As we walk into Bryant Park, I mention that they often show movies here on summer nights—one recent screening was of the '68 action pic Bullitt. "Okay, who's cooler," Radcliffe says, "Steve McQueen in Bullitt or Paul Newman in Cool Hand Luke?" A moment later, I note that the nearby merry-go-round is playing "The Band Played On," just like the runaway carousel in the 1951 Hitchcock thriller Strangers on a Train. "Oh, fantastic," Radcliffe says. "Where the guy is crawling under to stop it and it keeps picking up speed?" Um, yeah, that one.

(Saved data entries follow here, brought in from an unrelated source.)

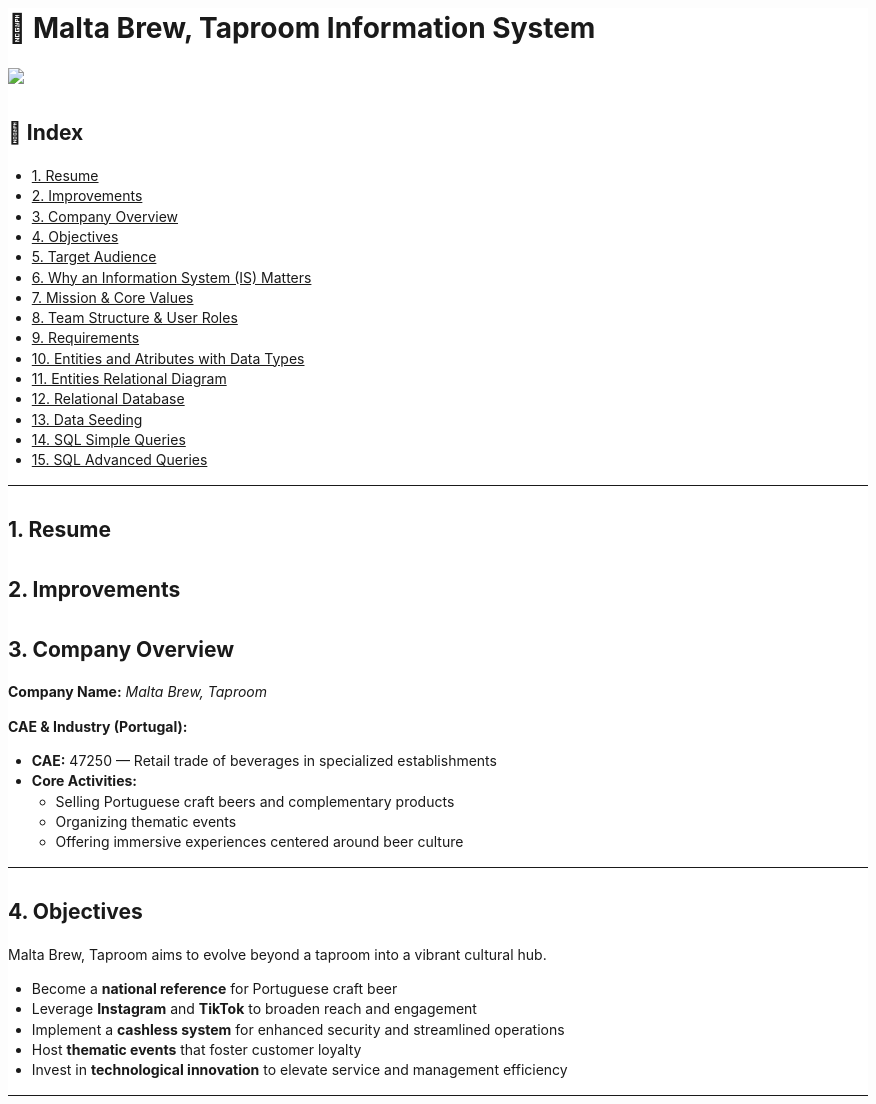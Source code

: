 # 🍺 Malta Brew, Taproom Information System

<img src="images/c7b24502-d400-4153-9ce7-eb6fc51b8de1.png" width="200px">

## 📑 Index

- [1. Resume](#1-resume )
- [2. Improvements](#2-improvements)
- [3. Company Overview](#3-company-overview)
- [4. Objectives](#4-objectives)
- [5. Target Audience](#5-target-audience)
- [6. Why an Information System (IS) Matters](#6-why-an-information-system-is-matters)
- [7. Mission & Core Values](#7-mission--core-values)
- [8. Team Structure & User Roles](#8-team-structure--user-roles)
- [9. Requirements](#9-requirements)
- [10. Entities and Atributes with Data Types](#10-entities-and-atributes-with-data-types)
- [11. Entities Relational Diagram](images/er-diagram.png)
- [12. Relational Database](docs/relational-database.md)
- [13. Data Seeding](docs/data-seeding.md)
- [14. SQL Simple Queries](queries/simple-queries.md)
- [15. SQL Advanced Queries](queries/advanced-querias.md)

---

## 1. Resume

## 2. Improvements

## 3. Company Overview

**Company Name:** *Malta Brew, Taproom*  

**CAE & Industry (Portugal):**

- **CAE:** 47250 — Retail trade of beverages in specialized establishments
- **Core Activities:**  
  - Selling Portuguese craft beers and complementary products  
  - Organizing thematic events  
  - Offering immersive experiences centered around beer culture  

---

## 4. Objectives

Malta Brew, Taproom aims to evolve beyond a taproom into a vibrant cultural hub.  

- Become a **national reference** for Portuguese craft beer  
- Leverage **Instagram** and **TikTok** to broaden reach and engagement  
- Implement a **cashless system** for enhanced security and streamlined operations  
- Host **thematic events** that foster customer loyalty  
- Invest in **technological innovation** to elevate service and management efficiency  

---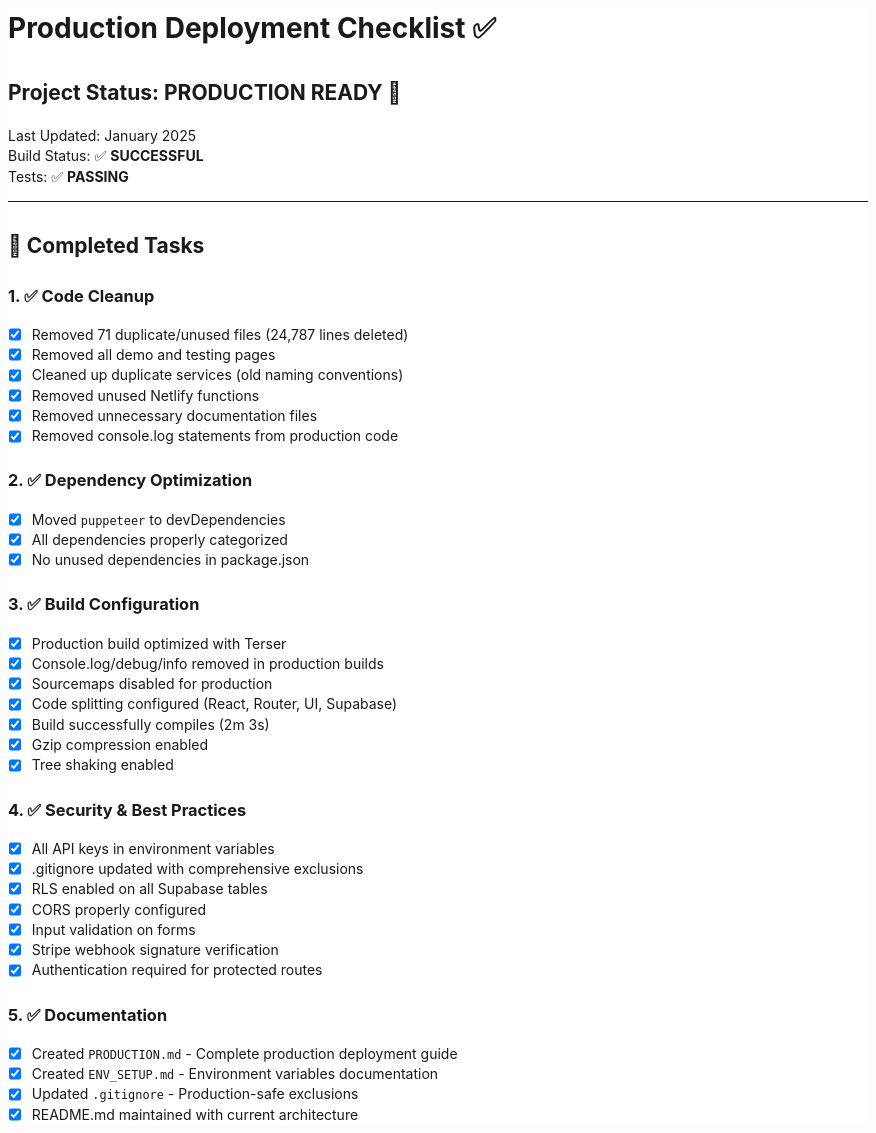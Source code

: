 # Production Deployment Checklist ✅

## Project Status: **PRODUCTION READY** 🚀

Last Updated: January 2025  
Build Status: ✅ **SUCCESSFUL**  
Tests: ✅ **PASSING**

---

## 🎯 Completed Tasks

### 1. ✅ Code Cleanup
- [x] Removed 71 duplicate/unused files (24,787 lines deleted)
- [x] Removed all demo and testing pages
- [x] Cleaned up duplicate services (old naming conventions)
- [x] Removed unused Netlify functions
- [x] Removed unnecessary documentation files
- [x] Removed console.log statements from production code

### 2. ✅ Dependency Optimization
- [x] Moved `puppeteer` to devDependencies
- [x] All dependencies properly categorized
- [x] No unused dependencies in package.json

### 3. ✅ Build Configuration
- [x] Production build optimized with Terser
- [x] Console.log/debug/info removed in production builds
- [x] Sourcemaps disabled for production
- [x] Code splitting configured (React, Router, UI, Supabase)
- [x] Build successfully compiles (2m 3s)
- [x] Gzip compression enabled
- [x] Tree shaking enabled

### 4. ✅ Security & Best Practices
- [x] All API keys in environment variables
- [x] .gitignore updated with comprehensive exclusions
- [x] RLS enabled on all Supabase tables
- [x] CORS properly configured
- [x] Input validation on forms
- [x] Stripe webhook signature verification
- [x] Authentication required for protected routes

### 5. ✅ Documentation
- [x] Created `PRODUCTION.md` - Complete production deployment guide
- [x] Created `ENV_SETUP.md` - Environment variables documentation
- [x] Updated `.gitignore` - Production-safe exclusions
- [x] README.md maintained with current architecture
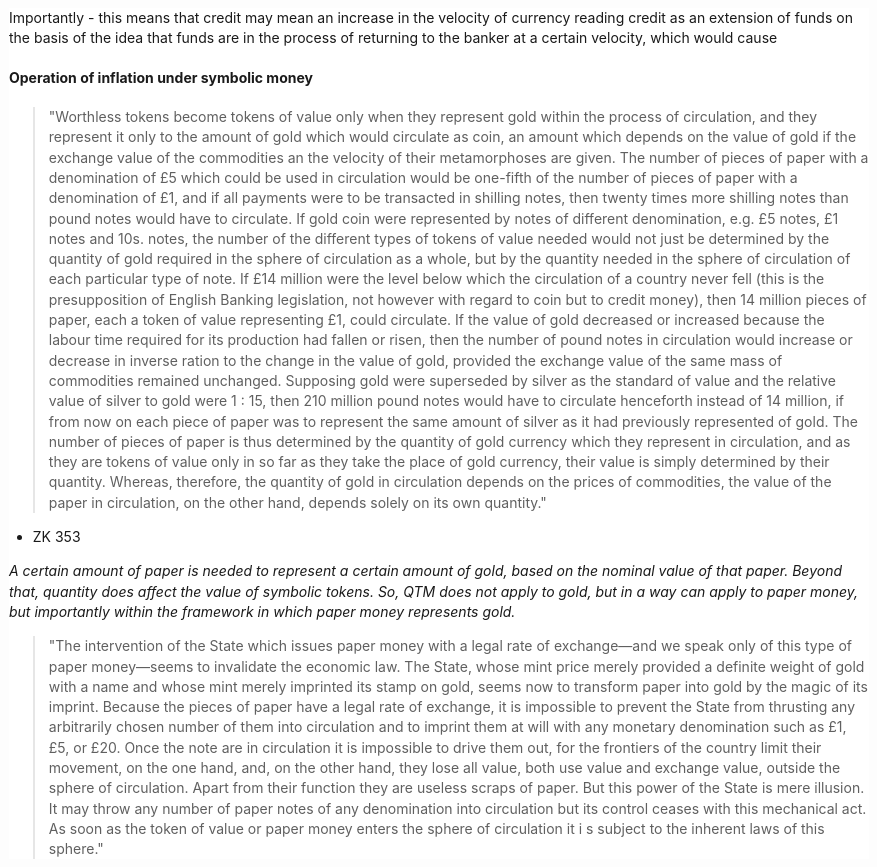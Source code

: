 Importantly - this means that credit may mean an increase in the velocity of currency reading credit as an extension of funds on the basis of the idea that funds are in the process of returning to the banker at a certain velocity, which would cause 


#### Operation of inflation under symbolic money

> "Worthless tokens become tokens of value only when they represent gold within the process of circulation, and they represent it only to the amount of gold which would circulate as coin, an amount which depends on the value of gold if the exchange value of the commodities an the velocity of their metamorphoses are given. The number of pieces of paper with a denomination of £5 which could be used in circulation would be one-fifth of the number of pieces of paper with a denomination of £1, and if all payments were to be transacted in shilling notes, then twenty times more shilling notes than pound notes would have to circulate.   If gold coin were represented by notes of different denomination, e.g. £5 notes,   £1 notes and 10s. notes, the number of the different types of tokens of value needed would not just be determined by the quantity of gold required in the sphere of circulation as a whole, but by the quantity needed in the sphere of circulation of each particular type of note. If £14 million were the level below which the circulation of a country never fell (this is the presupposition of English Banking legislation, not however with regard to coin but to credit money), then 14 million pieces of paper, each a token of value representing £1, could circulate. If the value of gold decreased or increased because the labour time required for its production had fallen or risen, then the number of pound notes in circulation would increase or decrease in inverse ration to the change in the value of gold, provided the exchange value of the same mass of commodities remained unchanged. Supposing gold were superseded by silver as the standard of value and the relative value of silver to gold were 1 : 15, then 210 million pound notes would have to circulate henceforth instead of 14 million, if from now on each piece of paper was to represent the same amount of silver as it had previously represented of gold. The number of pieces of paper is thus determined by the quantity of gold currency which they represent in circulation, and as they are tokens of value only in so far as they take the place of gold currency, their value is simply determined by their    quantity. Whereas, therefore, the quantity of gold in circulation depends on the prices of commodities, the value of the paper in circulation, on the other hand, depends solely on its own quantity."
- ZK 353

*A certain amount of paper is needed to represent a certain amount of gold, based on the nominal value of that paper. Beyond that, quantity does affect the value of symbolic tokens. So, QTM does not apply to gold, but in a way can apply to paper money, but importantly within the framework in which paper money represents gold.*

> "The intervention of the State which issues paper money with  a legal rate of exchange—and we speak only of this type of paper money—seems to invalidate the economic law. The State, whose mint price merely provided a definite weight of gold with a name and whose mint merely imprinted its stamp on gold, seems now to transform paper into gold by the magic of its imprint. Because the pieces of paper have a legal rate of exchange, it is impossible to prevent the State from thrusting any arbitrarily chosen number of them into circulation and to imprint them at   will with any monetary denomination such as £1, £5, or £20. Once the note are in circulation it is impossible to drive them out, for the frontiers of the country limit their movement, on the one hand, and, on the other hand, they lose all value, both use value and exchange value,  outside the sphere of circulation. Apart from their function they are useless scraps of paper. But this power of the State is mere illusion. It may throw any number of paper notes of any denomination into circulation but its control ceases with this mechanical act. As soon as the token of value or paper money enters the sphere of circulation it i s subject to the inherent laws of this sphere."

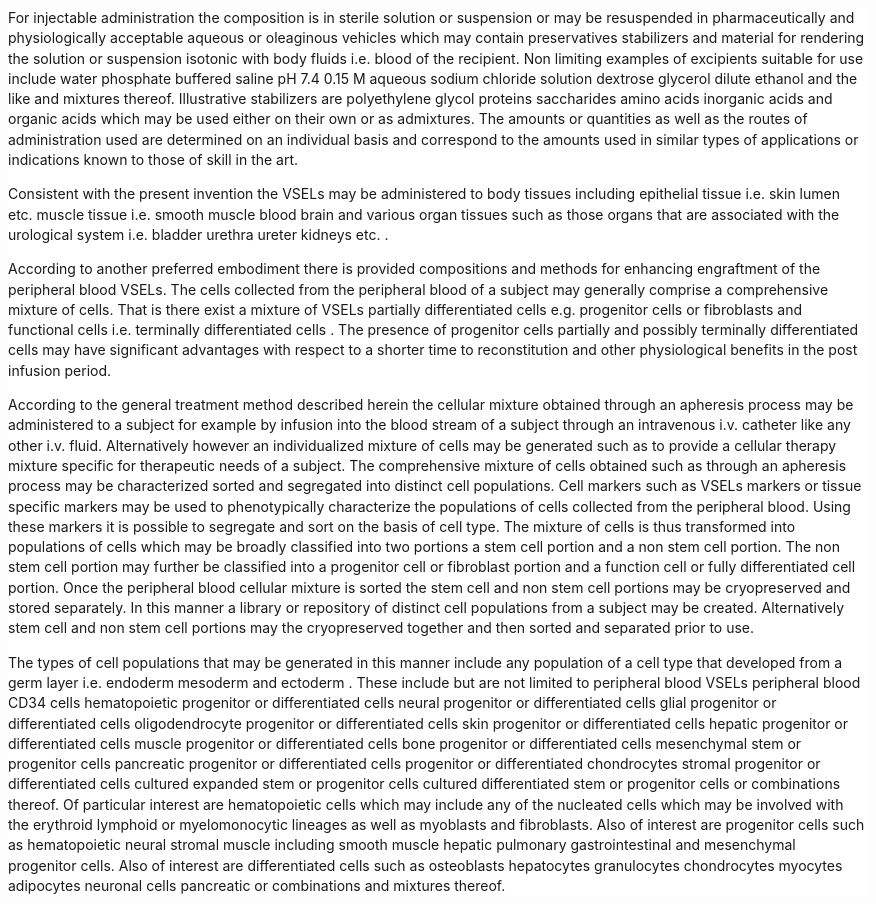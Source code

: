 For injectable administration the composition is in sterile solution or suspension or may be resuspended in pharmaceutically and physiologically acceptable aqueous or oleaginous vehicles which may contain preservatives stabilizers and material for rendering the solution or suspension isotonic with body fluids i.e. blood of the recipient. Non limiting examples of excipients suitable for use include water phosphate buffered saline pH 7.4 0.15 M aqueous sodium chloride solution dextrose glycerol dilute ethanol and the like and mixtures thereof. Illustrative stabilizers are polyethylene glycol proteins saccharides amino acids inorganic acids and organic acids which may be used either on their own or as admixtures. The amounts or quantities as well as the routes of administration used are determined on an individual basis and correspond to the amounts used in similar types of applications or indications known to those of skill in the art.

Consistent with the present invention the VSELs may be administered to body tissues including epithelial tissue i.e. skin lumen etc. muscle tissue i.e. smooth muscle blood brain and various organ tissues such as those organs that are associated with the urological system i.e. bladder urethra ureter kidneys etc. .

According to another preferred embodiment there is provided compositions and methods for enhancing engraftment of the peripheral blood VSELs. The cells collected from the peripheral blood of a subject may generally comprise a comprehensive mixture of cells. That is there exist a mixture of VSELs partially differentiated cells e.g. progenitor cells or fibroblasts and functional cells i.e. terminally differentiated cells . The presence of progenitor cells partially and possibly terminally differentiated cells may have significant advantages with respect to a shorter time to reconstitution and other physiological benefits in the post infusion period.

According to the general treatment method described herein the cellular mixture obtained through an apheresis process may be administered to a subject for example by infusion into the blood stream of a subject through an intravenous i.v. catheter like any other i.v. fluid. Alternatively however an individualized mixture of cells may be generated such as to provide a cellular therapy mixture specific for therapeutic needs of a subject. The comprehensive mixture of cells obtained such as through an apheresis process may be characterized sorted and segregated into distinct cell populations. Cell markers such as VSELs markers or tissue specific markers may be used to phenotypically characterize the populations of cells collected from the peripheral blood. Using these markers it is possible to segregate and sort on the basis of cell type. The mixture of cells is thus transformed into populations of cells which may be broadly classified into two portions a stem cell portion and a non stem cell portion. The non stem cell portion may further be classified into a progenitor cell or fibroblast portion and a function cell or fully differentiated cell portion. Once the peripheral blood cellular mixture is sorted the stem cell and non stem cell portions may be cryopreserved and stored separately. In this manner a library or repository of distinct cell populations from a subject may be created. Alternatively stem cell and non stem cell portions may the cryopreserved together and then sorted and separated prior to use.

The types of cell populations that may be generated in this manner include any population of a cell type that developed from a germ layer i.e. endoderm mesoderm and ectoderm . These include but are not limited to peripheral blood VSELs peripheral blood CD34 cells hematopoietic progenitor or differentiated cells neural progenitor or differentiated cells glial progenitor or differentiated cells oligodendrocyte progenitor or differentiated cells skin progenitor or differentiated cells hepatic progenitor or differentiated cells muscle progenitor or differentiated cells bone progenitor or differentiated cells mesenchymal stem or progenitor cells pancreatic progenitor or differentiated cells progenitor or differentiated chondrocytes stromal progenitor or differentiated cells cultured expanded stem or progenitor cells cultured differentiated stem or progenitor cells or combinations thereof. Of particular interest are hematopoietic cells which may include any of the nucleated cells which may be involved with the erythroid lymphoid or myelomonocytic lineages as well as myoblasts and fibroblasts. Also of interest are progenitor cells such as hematopoietic neural stromal muscle including smooth muscle hepatic pulmonary gastrointestinal and mesenchymal progenitor cells. Also of interest are differentiated cells such as osteoblasts hepatocytes granulocytes chondrocytes myocytes adipocytes neuronal cells pancreatic or combinations and mixtures thereof.
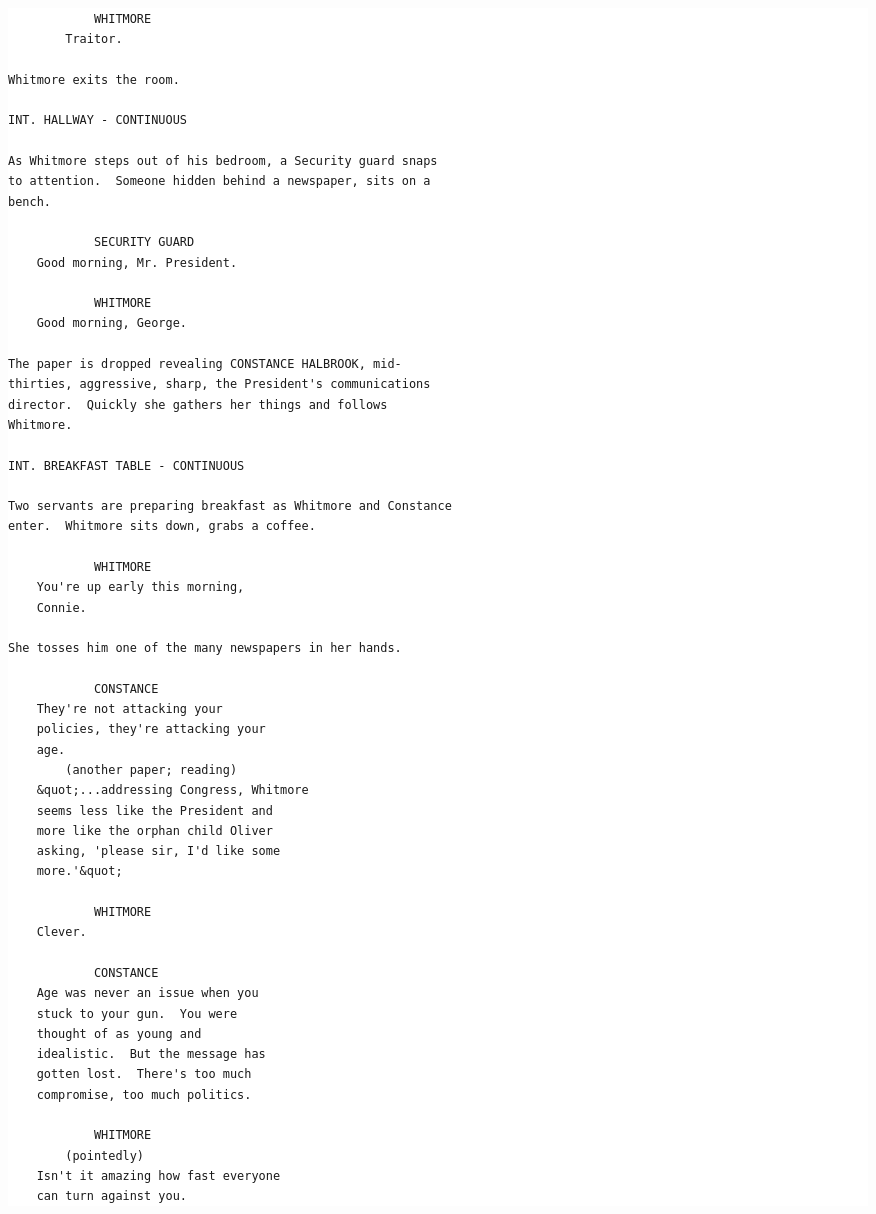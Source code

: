 				WHITMORE
			Traitor.

	Whitmore exits the room.

	INT. HALLWAY - CONTINUOUS

	As Whitmore steps out of his bedroom, a Security guard snaps
	to attention.  Someone hidden behind a newspaper, sits on a
	bench.

				SECURITY GUARD
		Good morning, Mr. President.

				WHITMORE
		Good morning, George.

	The paper is dropped revealing CONSTANCE HALBROOK, mid-
	thirties, aggressive, sharp, the President's communications
	director.  Quickly she gathers her things and follows
	Whitmore.

	INT. BREAKFAST TABLE - CONTINUOUS

	Two servants are preparing breakfast as Whitmore and Constance
	enter.  Whitmore sits down, grabs a coffee.

				WHITMORE
		You're up early this morning,
		Connie.

	She tosses him one of the many newspapers in her hands.

				CONSTANCE
		They're not attacking your
		policies, they're attacking your
		age.
			(another paper; reading)
		&quot;...addressing Congress, Whitmore
		seems less like the President and
		more like the orphan child Oliver
		asking, 'please sir, I'd like some
		more.'&quot;

				WHITMORE
		Clever.

				CONSTANCE
		Age was never an issue when you
		stuck to your gun.  You were
		thought of as young and
		idealistic.  But the message has
		gotten lost.  There's too much
		compromise, too much politics.

				WHITMORE
			(pointedly)
		Isn't it amazing how fast everyone
		can turn against you.
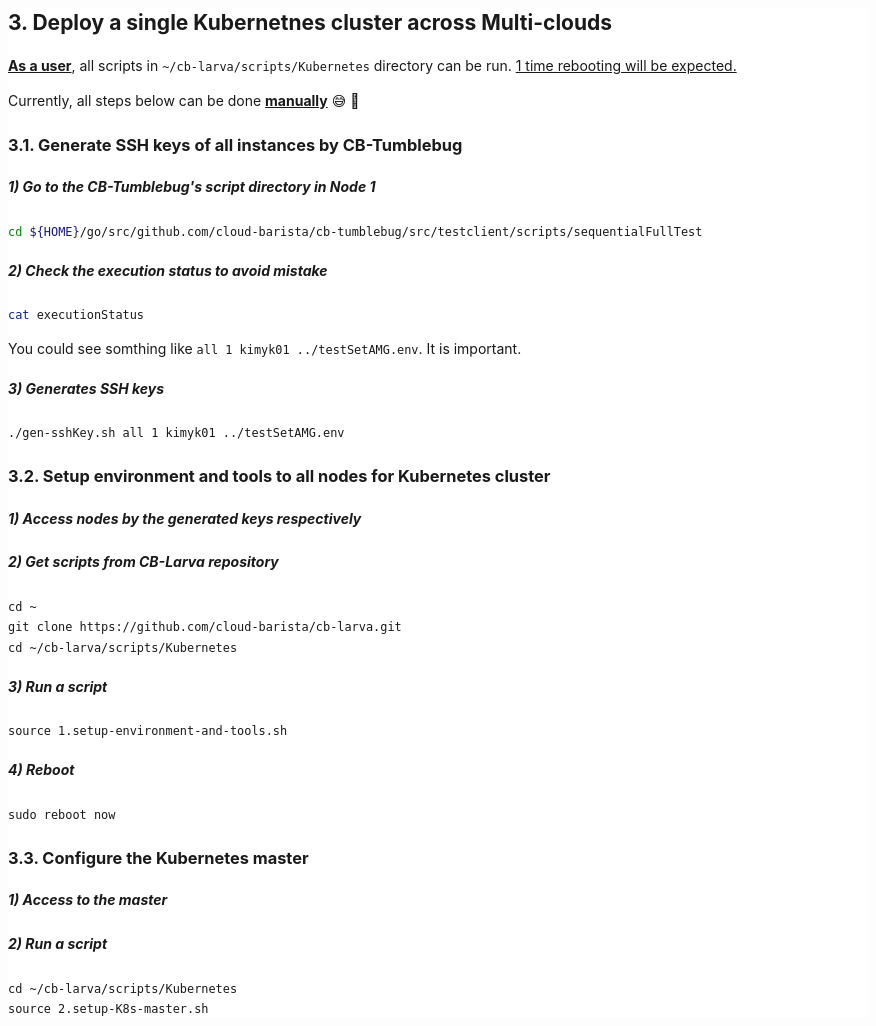 

## 3. Deploy a single Kubernetnes cluster across Multi-clouds
<ins>**As a user**</ins>, all scripts in `~/cb-larva/scripts/Kubernetes` directory can be run.
<ins>1 time rebooting will be expected.</ins>

Currently, all steps below can be done <ins>**manually**</ins> :sweat_smile: :pray:

### 3.1. Generate SSH keys of all instances by CB-Tumblebug
##### 1) Go to the CB-Tumblebug's script directory in Node 1
```bash
cd ${HOME}/go/src/github.com/cloud-barista/cb-tumblebug/src/testclient/scripts/sequentialFullTest
```

##### 2) Check the execution status to avoid mistake
```bash
cat executionStatus
```
You could see somthing like `all 1 kimyk01 ../testSetAMG.env`. It is important.

##### 3) Generates SSH keys
```
./gen-sshKey.sh all 1 kimyk01 ../testSetAMG.env
```

### 3.2. Setup environment and tools to all nodes for Kubernetes cluster
##### 1) Access nodes by the generated keys respectively
##### 2) Get scripts from CB-Larva repository
```
cd ~
git clone https://github.com/cloud-barista/cb-larva.git
cd ~/cb-larva/scripts/Kubernetes
```
##### 3) Run a script
```
source 1.setup-environment-and-tools.sh
```
##### 4) Reboot
```
sudo reboot now
```

### 3.3. Configure the Kubernetes master
##### 1) Access to the master
##### 2) Run a script
```
cd ~/cb-larva/scripts/Kubernetes
source 2.setup-K8s-master.sh
```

Conversation turns to the future—all the way to the end of Harry Potter. In February, shooting begins on the saga's terminus, Harry Potter and the Deathly Hallows. That finale will be a bittersweet experience for more than the cast and crew. The film will close an era, one that began back in 2001—before the Olsen twins were legal, before Britney got knocked up, before a whole slew of Fannings came along to turn childhood itself into a performance. It will be the end of an eternal student, whose graduation will mark us all as a bit older.

Radcliffe faced it alone first, when he began reading Deathly Hallows on a plane trip. "It was very emotional, actually," he says. "In the front of the book I wrote something Anton Chekhov wrote to the woman he ended up spending the rest of his life with: 'Hello, the last page of my life.' Which I thought was very appropriate."

The fact is, Radcliffe's life has sort of been magic—at least as magic as lives get these days. He became Harry Potter at 11. He will cease to be him at 21. And when he puts down the wand and broom, he’ll be setting aside one of the most enchanted childhoods of the decade—no longer England's richest or most famous teenager but just another twentysomething actor.

"I can't wait," he says, looking across a dark-green lawn and into a not-so-distant future.